### Problem statement
The reply should hold every record, copied exactly, and none of the pictures.

### Provided data

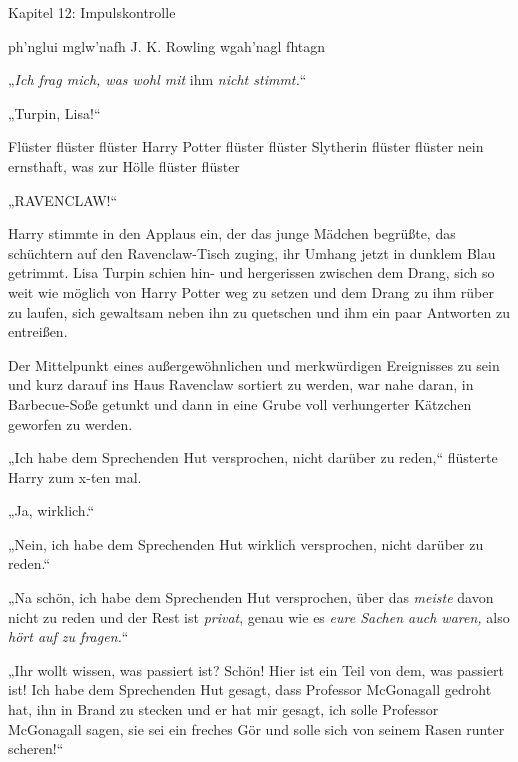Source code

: 

\hypertarget{impulskontrolle}{%

Kapitel 12: Impulskontrolle

ph'nglui mglw'nafh J. K. Rowling wgah'nagl fhtagn

\later

„\emph{Ich frag mich, was wohl mit} ihm \emph{nicht stimmt.}“

\later

„Turpin, Lisa!“

Flüster flüster flüster Harry Potter flüster flüster Slytherin flüster flüster nein ernsthaft, was zur Hölle flüster flüster

„RAVENCLAW!“

Harry stimmte in den Applaus ein, der das junge Mädchen begrüßte, das schüchtern auf den Ravenclaw-Tisch zuging, ihr Umhang jetzt in dunklem Blau getrimmt. Lisa Turpin schien hin- und hergerissen zwischen dem Drang, sich so weit wie möglich von Harry Potter weg zu setzen und dem Drang zu ihm rüber zu laufen, sich gewaltsam neben ihn zu quetschen und ihm ein paar Antworten zu entreißen.

Der Mittelpunkt eines außergewöhnlichen und merkwürdigen Ereignisses zu sein und kurz darauf ins Haus Ravenclaw sortiert zu werden, war nahe daran, in Barbecue-Soße getunkt und dann in eine Grube voll verhungerter Kätzchen geworfen zu werden.

„Ich habe dem Sprechenden Hut versprochen, nicht darüber zu reden,“ flüsterte Harry zum x-ten mal.

„Ja, wirklich.“

„Nein, ich habe dem Sprechenden Hut wirklich versprochen, nicht darüber zu reden.“

„Na schön, ich habe dem Sprechenden Hut versprochen, über das \emph{meiste} davon nicht zu reden und der Rest ist \emph{privat}, genau wie es \emph{eure Sachen auch waren,} also \emph{hört auf zu fragen.}“

„Ihr wollt wissen, was passiert ist? Schön! Hier ist ein Teil von dem, was passiert ist! Ich habe dem Sprechenden Hut gesagt, dass Professor McGonagall gedroht hat, ihn in Brand zu stecken und er hat mir gesagt, ich solle Professor McGonagall sagen, sie sei ein freches Gör und solle sich von seinem Rasen runter scheren!“

}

### Task result
Source code

: 

\hypertarget{impulskontrolle}{%

Kapitel 12: Impulskontrolle

ph'nglui mglw'nafh J. K. Rowling wgah'nagl fhtagn

\later

„\emph{Ich frag mich, was wohl mit} ihm \emph{nicht stimmt.}“

\later

„Turpin, Lisa!“

Flüster flüster flüster Harry Potter flüster flüster Slytherin flüster flüster nein ernsthaft, was zur Hölle flüster flüster

„RAVENCLAW!“

Harry stimmte in den Applaus ein, der das junge Mädchen begrüßte, das schüchtern auf den Ravenclaw-Tisch zuging, ihr Umhang jetzt in dunklem Blau getrimmt. Lisa Turpin schien hin- und hergerissen zwischen dem Drang, sich so weit wie möglich von Harry Potter weg zu setzen und dem Drang zu ihm rüber zu laufen, sich gewaltsam neben ihn zu quetschen und ihm ein paar Antworten zu entreißen.

Der Mittelpunkt eines außergewöhnlichen und merkwürdigen Ereignisses zu sein und kurz darauf ins Haus Ravenclaw sortiert zu werden, war nahe daran, in Barbecue-Soße getunkt und dann in eine Grube voll verhungerter Kätzchen geworfen zu werden.

„Ich habe dem Sprechenden Hut versprochen, nicht darüber zu reden,“ flüsterte Harry zum x-ten mal.

„Ja, wirklich.“

„Nein, ich habe dem Sprechenden Hut wirklich versprochen, nicht darüber zu reden.“

„Na schön, ich habe dem Sprechenden Hut versprochen, über das \emph{meiste} davon nicht zu reden und der Rest ist \emph{privat}, genau wie es \emph{eure Sachen auch waren,} also \emph{hört auf zu fragen.}“

„Ihr wollt wissen, was passiert ist? Schön! Hier ist ein Teil von dem, was passiert ist! Ich habe dem Sprechenden Hut gesagt, dass Professor McGonagall gedroht hat, ihn in Brand zu stecken und er hat mir gesagt, ich solle Professor McGonagall sagen, sie sei ein freches Gör und solle sich von seinem Rasen runter scheren!“

}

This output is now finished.